[What the task requires]
Output only the lines from the start of the entries through the line holding "This introdcution will". Each line must match the original exactly.

[Stored data]
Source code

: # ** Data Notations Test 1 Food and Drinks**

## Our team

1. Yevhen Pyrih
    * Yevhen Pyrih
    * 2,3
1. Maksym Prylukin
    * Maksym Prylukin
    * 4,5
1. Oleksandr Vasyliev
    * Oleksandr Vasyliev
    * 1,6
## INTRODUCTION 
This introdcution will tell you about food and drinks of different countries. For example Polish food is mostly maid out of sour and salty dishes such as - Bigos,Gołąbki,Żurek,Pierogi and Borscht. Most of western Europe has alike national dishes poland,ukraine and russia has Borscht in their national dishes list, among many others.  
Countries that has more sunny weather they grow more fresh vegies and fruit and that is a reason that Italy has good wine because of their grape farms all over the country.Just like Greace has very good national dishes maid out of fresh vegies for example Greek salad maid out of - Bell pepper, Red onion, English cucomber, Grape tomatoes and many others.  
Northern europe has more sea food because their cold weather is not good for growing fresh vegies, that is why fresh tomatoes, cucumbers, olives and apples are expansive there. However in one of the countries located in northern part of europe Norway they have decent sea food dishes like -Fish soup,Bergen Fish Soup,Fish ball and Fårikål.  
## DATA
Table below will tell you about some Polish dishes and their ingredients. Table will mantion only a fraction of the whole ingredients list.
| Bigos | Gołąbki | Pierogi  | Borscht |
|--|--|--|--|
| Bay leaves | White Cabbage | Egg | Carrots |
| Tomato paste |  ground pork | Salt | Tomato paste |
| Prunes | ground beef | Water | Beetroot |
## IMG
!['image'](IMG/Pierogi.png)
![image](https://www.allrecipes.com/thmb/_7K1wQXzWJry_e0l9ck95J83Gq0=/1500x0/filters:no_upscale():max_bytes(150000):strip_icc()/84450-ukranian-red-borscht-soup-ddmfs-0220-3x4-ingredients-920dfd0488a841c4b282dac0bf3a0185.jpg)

[Response area]
Source code

: # ** Data Notations Test 1 Food and Drinks**

## Our team

1. Yevhen Pyrih
    * Yevhen Pyrih
    * 2,3
1. Maksym Prylukin
    * Maksym Prylukin
    * 4,5
1. Oleksandr Vasyliev
    * Oleksandr Vasyliev
    * 1,6
## INTRODUCTION 
This introdcution will tell you about food and drinks of different countries. For example Polish food is mostly maid out of sour and salty dishes such as - Bigos,Gołąbki,Żurek,Pierogi and Borscht. Most of western Europe has alike national dishes poland,ukraine and russia has Borscht in their national dishes list, among many others.  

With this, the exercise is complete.